§ About this task: Below is some data. Retype exactly the lines starting at the one with "-- <https://amitness.com/2020/06/fastapi-vs-flask/>" and ending at the one with "-- <https://samizdat.dev/help-message-for-shell-scripts/>".

§ Recorded information:
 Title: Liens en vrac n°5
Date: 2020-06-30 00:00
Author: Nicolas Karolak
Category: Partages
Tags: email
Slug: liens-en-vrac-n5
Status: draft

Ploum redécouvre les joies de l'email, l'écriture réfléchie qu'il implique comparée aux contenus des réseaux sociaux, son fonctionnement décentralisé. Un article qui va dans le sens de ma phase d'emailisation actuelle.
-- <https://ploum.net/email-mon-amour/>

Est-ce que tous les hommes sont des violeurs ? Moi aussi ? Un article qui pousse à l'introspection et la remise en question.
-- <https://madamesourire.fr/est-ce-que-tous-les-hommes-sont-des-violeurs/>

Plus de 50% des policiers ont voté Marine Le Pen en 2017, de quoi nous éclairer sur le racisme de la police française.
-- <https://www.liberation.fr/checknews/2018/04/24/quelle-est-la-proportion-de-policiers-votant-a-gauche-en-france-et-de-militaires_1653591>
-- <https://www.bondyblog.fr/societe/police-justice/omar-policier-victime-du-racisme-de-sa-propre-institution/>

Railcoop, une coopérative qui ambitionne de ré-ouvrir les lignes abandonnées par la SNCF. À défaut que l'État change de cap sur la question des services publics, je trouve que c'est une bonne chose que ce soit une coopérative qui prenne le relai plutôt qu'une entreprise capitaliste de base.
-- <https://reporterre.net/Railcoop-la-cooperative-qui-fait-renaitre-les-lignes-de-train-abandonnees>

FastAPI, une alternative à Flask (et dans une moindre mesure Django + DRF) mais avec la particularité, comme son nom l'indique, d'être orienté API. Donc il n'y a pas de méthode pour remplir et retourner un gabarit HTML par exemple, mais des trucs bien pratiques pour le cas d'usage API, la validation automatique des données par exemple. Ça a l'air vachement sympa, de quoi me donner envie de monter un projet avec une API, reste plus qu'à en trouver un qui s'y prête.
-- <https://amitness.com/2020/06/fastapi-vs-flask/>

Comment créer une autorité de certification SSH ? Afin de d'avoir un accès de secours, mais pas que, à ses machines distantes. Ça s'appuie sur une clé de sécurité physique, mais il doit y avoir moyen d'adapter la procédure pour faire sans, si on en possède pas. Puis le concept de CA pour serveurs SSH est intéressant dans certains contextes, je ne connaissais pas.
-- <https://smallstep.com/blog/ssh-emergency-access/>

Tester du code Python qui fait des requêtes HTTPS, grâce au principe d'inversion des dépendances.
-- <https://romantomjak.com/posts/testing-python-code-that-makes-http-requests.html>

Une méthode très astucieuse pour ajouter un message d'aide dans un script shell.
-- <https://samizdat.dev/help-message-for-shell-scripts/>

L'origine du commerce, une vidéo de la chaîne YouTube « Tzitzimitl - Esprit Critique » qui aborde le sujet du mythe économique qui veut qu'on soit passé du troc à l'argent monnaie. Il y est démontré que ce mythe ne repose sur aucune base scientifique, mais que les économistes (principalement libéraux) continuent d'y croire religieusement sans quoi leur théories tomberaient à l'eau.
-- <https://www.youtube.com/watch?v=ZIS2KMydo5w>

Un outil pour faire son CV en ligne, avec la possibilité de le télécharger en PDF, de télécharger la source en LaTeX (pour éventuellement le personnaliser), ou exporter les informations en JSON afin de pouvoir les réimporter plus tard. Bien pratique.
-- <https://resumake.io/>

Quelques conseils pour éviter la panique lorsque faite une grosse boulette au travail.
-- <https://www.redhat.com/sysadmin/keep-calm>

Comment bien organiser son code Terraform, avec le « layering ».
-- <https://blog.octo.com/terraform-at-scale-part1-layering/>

§ Output of the task:
-- <https://amitness.com/2020/06/fastapi-vs-flask/>

Comment créer une autorité de certification SSH ? Afin de d'avoir un accès de secours, mais pas que, à ses machines distantes. Ça s'appuie sur une clé de sécurité physique, mais il doit y avoir moyen d'adapter la procédure pour faire sans, si on en possède pas. Puis le concept de CA pour serveurs SSH est intéressant dans certains contextes, je ne connaissais pas.
-- <https://smallstep.com/blog/ssh-emergency-access/>

Tester du code Python qui fait des requêtes HTTPS, grâce au principe d'inversion des dépendances.
-- <https://romantomjak.com/posts/testing-python-code-that-makes-http-requests.html>

Une méthode très astucieuse pour ajouter un message d'aide dans un script shell.
-- <https://samizdat.dev/help-message-for-shell-scripts/>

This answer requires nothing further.